Me
propongo programar un viaje en coche guiada por Google
Maps a través de mi teléfono móvil. Desde el principio, su locutora, que
considero directora oficial del viaje, me atiende con una excelente dedicación.
Tras varios
kilómetros de recorrido, hago una parada en un bar de carretera para tomar un
café y visitar al señor Roca. Después de servirme, me dirijo al WC. Ya dentro,
en pleno momento de concentración, entre micción y micción, una voz emerge desde
mi bolso:
- “Dentro de 200 metros, gire a la derecha y tome la segunda rotonda a la izquierda”.
No me lo puedo creer. La amable acompañante de Google
Maps sigue dándome indicaciones como si yo estuviera en plena autopista,
ajena por completo a mi situación.
“O sea,
que tengo que girar a la derecha dentro de 200 metros… Pero vamos a ver, si le
hago caso ahora mismo, entro en un interruptus imprevisible. ¡No puedo
incorporarme todavía! .
Como no
le hago caso, empieza a pitar. Y a pitar más.

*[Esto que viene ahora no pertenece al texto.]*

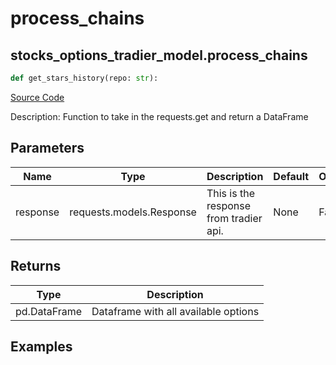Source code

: # process_chains

## stocks_options_tradier_model.process_chains

```python
def get_stars_history(repo: str):
```
[Source Code](https://github.com/OpenBB-finance/OpenBBTerminal/tree/main/openbb_terminal/stocks/options/tradier_model.py#L190)

Description: Function to take in the requests.get and return a DataFrame

## Parameters

| Name | Type | Description | Default | Optional |
| ---- | ---- | ----------- | ------- | -------- |
| response | requests.models.Response | This is the response from tradier api. | None | False |

## Returns

| Type | Description |
| ---- | ----------- |
| pd.DataFrame | Dataframe with all available options |

## Examples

Si me levanto, pita. Si me muevo a la izquierda, pita. Si voy a la derecha pita
igual...
Salgo haciéndole
caso omiso y me dirijo a la barra para pagar mi consumición. Y la señora del Google , insiste:-“Recalculando…
Gire a la derecha y tome la segunda rotonda”.
¡Pero bueno! ¡Si
me está mandando otra vez al baño! NO, no, gracias.
Ignorándola,
me dirijo al coche para continuar el viaje, mientras me siguen acompañando sus
pitidos : “Siga a la izquierda, luego a la derecha, llegue a la
rotonda, continúe 12 km…”
Pero, ¿qué
ocurre? ¡Si solo he recorrido unos metros para ir al WC!
¿Ahora me hace dar la vuelta, a mi destino para volver a empezar mi viaje?
Se acabó. No quiero preguntar más, no sea que me obligue a dar vueltas y vueltas a rotondas y me encuentre a un
agente de policía con su alcoholímetro en busca de inexistente tasa de alcohol .
Se acabaron las rutas con Google Maps. Una
cosa es informar y acompañar y otra muy distinta entrar contigo hasta el baño ¿
Dónde está la confidencialidad y el derecho a la intimidad?